## Problem to solve:
For each record below, retype the text exactly and omit any image.
═════ Supplied data ═════
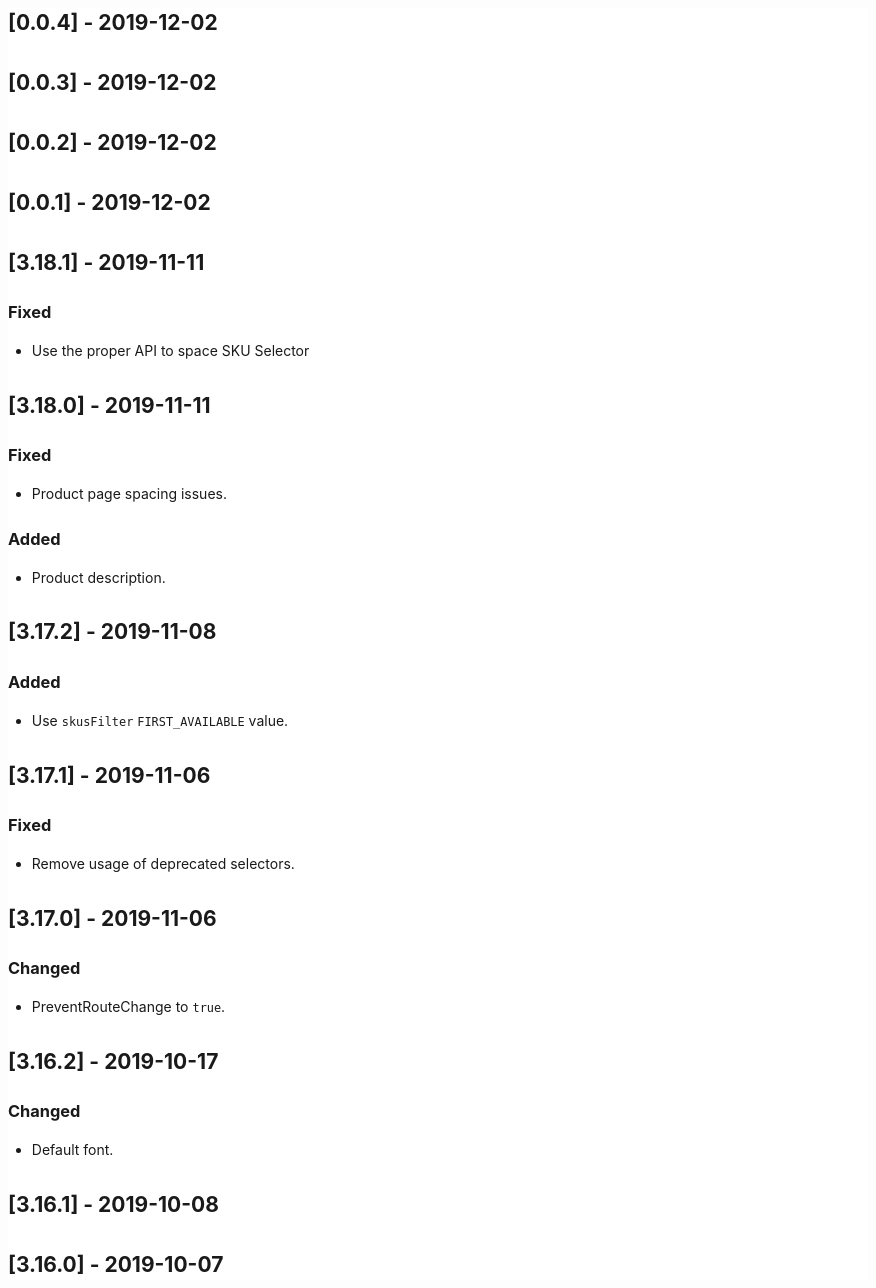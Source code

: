 ## [0.0.4] - 2019-12-02

## [0.0.3] - 2019-12-02

## [0.0.2] - 2019-12-02

## [0.0.1] - 2019-12-02

## [3.18.1] - 2019-11-11
### Fixed
- Use the proper API to space SKU Selector

## [3.18.0] - 2019-11-11
### Fixed
- Product page spacing issues.

### Added
- Product description.

## [3.17.2] - 2019-11-08
### Added
- Use `skusFilter` `FIRST_AVAILABLE` value.

## [3.17.1] - 2019-11-06
### Fixed
- Remove usage of deprecated selectors.

## [3.17.0] - 2019-11-06
### Changed
- PreventRouteChange to `true`.

## [3.16.2] - 2019-10-17

### Changed

- Default font.

## [3.16.1] - 2019-10-08

## [3.16.0] - 2019-10-07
═════
## Task solution:
Source code

: ## [0.0.4] - 2019-12-02

## [0.0.3] - 2019-12-02

## [0.0.2] - 2019-12-02

## [0.0.1] - 2019-12-02

## [3.18.1] - 2019-11-11
### Fixed
- Use the proper API to space SKU Selector

## [3.18.0] - 2019-11-11
### Fixed
- Product page spacing issues.

### Added
- Product description.

## [3.17.2] - 2019-11-08
### Added
- Use `skusFilter` `FIRST_AVAILABLE` value.

## [3.17.1] - 2019-11-06
### Fixed
- Remove usage of deprecated selectors.

## [3.17.0] - 2019-11-06
### Changed
- PreventRouteChange to `true`.

## [3.16.2] - 2019-10-17

### Changed

- Default font.

## [3.16.1] - 2019-10-08

## [3.16.0] - 2019-10-07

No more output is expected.